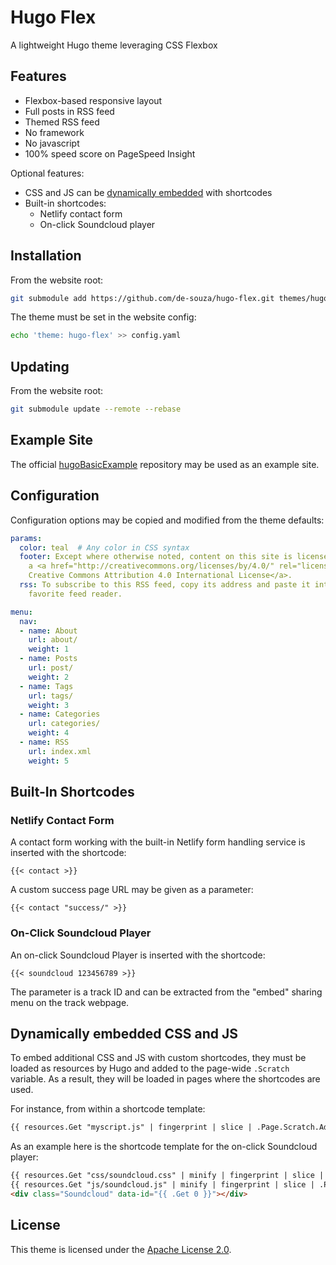 # Hugo Flex

A lightweight Hugo theme leveraging CSS Flexbox


## Features

- Flexbox-based responsive layout
- Full posts in RSS feed
- Themed RSS feed
- No framework
- No javascript
- 100% speed score on PageSpeed Insight

Optional features:

- CSS and JS can be [dynamically embedded](#dynamically-embedded-css-and-js) with shortcodes
- Built-in shortcodes:
  - Netlify contact form
  - On-click Soundcloud player


## Installation

From the website root:

```bash
git submodule add https://github.com/de-souza/hugo-flex.git themes/hugo-flex
```

The theme must be set in the website config:

```bash
echo 'theme: hugo-flex' >> config.yaml
```


## Updating

From the website root:

```bash
git submodule update --remote --rebase
```


## Example Site

The official [hugoBasicExample](https://github.com/gohugoio/hugoBasicExample) repository may be used as an example site.


## Configuration

Configuration options may be copied and modified from the theme defaults:

```yaml
params:
  color: teal  # Any color in CSS syntax
  footer: Except where otherwise noted, content on this site is licensed under
    a <a href="http://creativecommons.org/licenses/by/4.0/" rel="license">
    Creative Commons Attribution 4.0 International License</a>.
  rss: To subscribe to this RSS feed, copy its address and paste it into your
    favorite feed reader.

menu:
  nav:
  - name: About
    url: about/
    weight: 1
  - name: Posts
    url: post/
    weight: 2
  - name: Tags
    url: tags/
    weight: 3
  - name: Categories
    url: categories/
    weight: 4
  - name: RSS
    url: index.xml
    weight: 5
```


## Built-In Shortcodes

### Netlify Contact Form

A contact form working with the built-in Netlify form handling service is inserted with the shortcode:

```
{{< contact >}}
```

A custom success page URL may be given as a parameter:

```
{{< contact "success/" >}}
```

### On-Click Soundcloud Player

An on-click Soundcloud Player is inserted with the shortcode:

```
{{< soundcloud 123456789 >}}
```

The parameter is a track ID and can be extracted from the "embed" sharing menu on the track webpage.


## Dynamically embedded CSS and JS

To embed additional CSS and JS with custom shortcodes, they must be loaded as resources by Hugo and added to the page-wide `.Scratch` variable. As a result, they will be loaded in pages where the shortcodes are used.

For instance, from within a shortcode template:

```html
{{ resources.Get "myscript.js" | fingerprint | slice | .Page.Scratch.Add "js" }}
```

As an example here is the shortcode template for the on-click Soundcloud player:

```html
{{ resources.Get "css/soundcloud.css" | minify | fingerprint | slice | .Page.Scratch.Add "css" }}
{{ resources.Get "js/soundcloud.js" | minify | fingerprint | slice | .Page.Scratch.Add "js" }}
<div class="Soundcloud" data-id="{{ .Get 0 }}"></div>
```

## License

This theme is licensed under the [Apache License 2.0](https://github.com/de-souza/hugo-flex/blob/master/LICENSE).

=-=-=

- **DIRECTIONS**: Reproduce the material above exactly but drop all images.

- **RESULT FOR THIS EXERCISE**:
 # Hugo Flex

A lightweight Hugo theme leveraging CSS Flexbox


## Features

- Flexbox-based responsive layout
- Full posts in RSS feed
- Themed RSS feed
- No framework
- No javascript
- 100% speed score on PageSpeed Insight

Optional features:

- CSS and JS can be [dynamically embedded](#dynamically-embedded-css-and-js) with shortcodes
- Built-in shortcodes:
  - Netlify contact form
  - On-click Soundcloud player


## Installation

From the website root:

```bash
git submodule add https://github.com/de-souza/hugo-flex.git themes/hugo-flex
```

The theme must be set in the website config:

```bash
echo 'theme: hugo-flex' >> config.yaml
```


## Updating

From the website root:

```bash
git submodule update --remote --rebase
```


## Example Site

The official [hugoBasicExample](https://github.com/gohugoio/hugoBasicExample) repository may be used as an example site.


## Configuration

Configuration options may be copied and modified from the theme defaults:

```yaml
params:
  color: teal  # Any color in CSS syntax
  footer: Except where otherwise noted, content on this site is licensed under
    a <a href="http://creativecommons.org/licenses/by/4.0/" rel="license">
    Creative Commons Attribution 4.0 International License</a>.
  rss: To subscribe to this RSS feed, copy its address and paste it into your
    favorite feed reader.

menu:
  nav:
  - name: About
    url: about/
    weight: 1
  - name: Posts
    url: post/
    weight: 2
  - name: Tags
    url: tags/
    weight: 3
  - name: Categories
    url: categories/
    weight: 4
  - name: RSS
    url: index.xml
    weight: 5
```


## Built-In Shortcodes

### Netlify Contact Form

A contact form working with the built-in Netlify form handling service is inserted with the shortcode:

```
{{< contact >}}
```

A custom success page URL may be given as a parameter:

```
{{< contact "success/" >}}
```

### On-Click Soundcloud Player

An on-click Soundcloud Player is inserted with the shortcode:

```
{{< soundcloud 123456789 >}}
```

The parameter is a track ID and can be extracted from the "embed" sharing menu on the track webpage.


## Dynamically embedded CSS and JS

To embed additional CSS and JS with custom shortcodes, they must be loaded as resources by Hugo and added to the page-wide `.Scratch` variable. As a result, they will be loaded in pages where the shortcodes are used.

For instance, from within a shortcode template:

```html
{{ resources.Get "myscript.js" | fingerprint | slice | .Page.Scratch.Add "js" }}
```

As an example here is the shortcode template for the on-click Soundcloud player:

```html
{{ resources.Get "css/soundcloud.css" | minify | fingerprint | slice | .Page.Scratch.Add "css" }}
{{ resources.Get "js/soundcloud.js" | minify | fingerprint | slice | .Page.Scratch.Add "js" }}
<div class="Soundcloud" data-id="{{ .Get 0 }}"></div>
```

## License

This theme is licensed under the [Apache License 2.0](https://github.com/de-souza/hugo-flex/blob/master/LICENSE).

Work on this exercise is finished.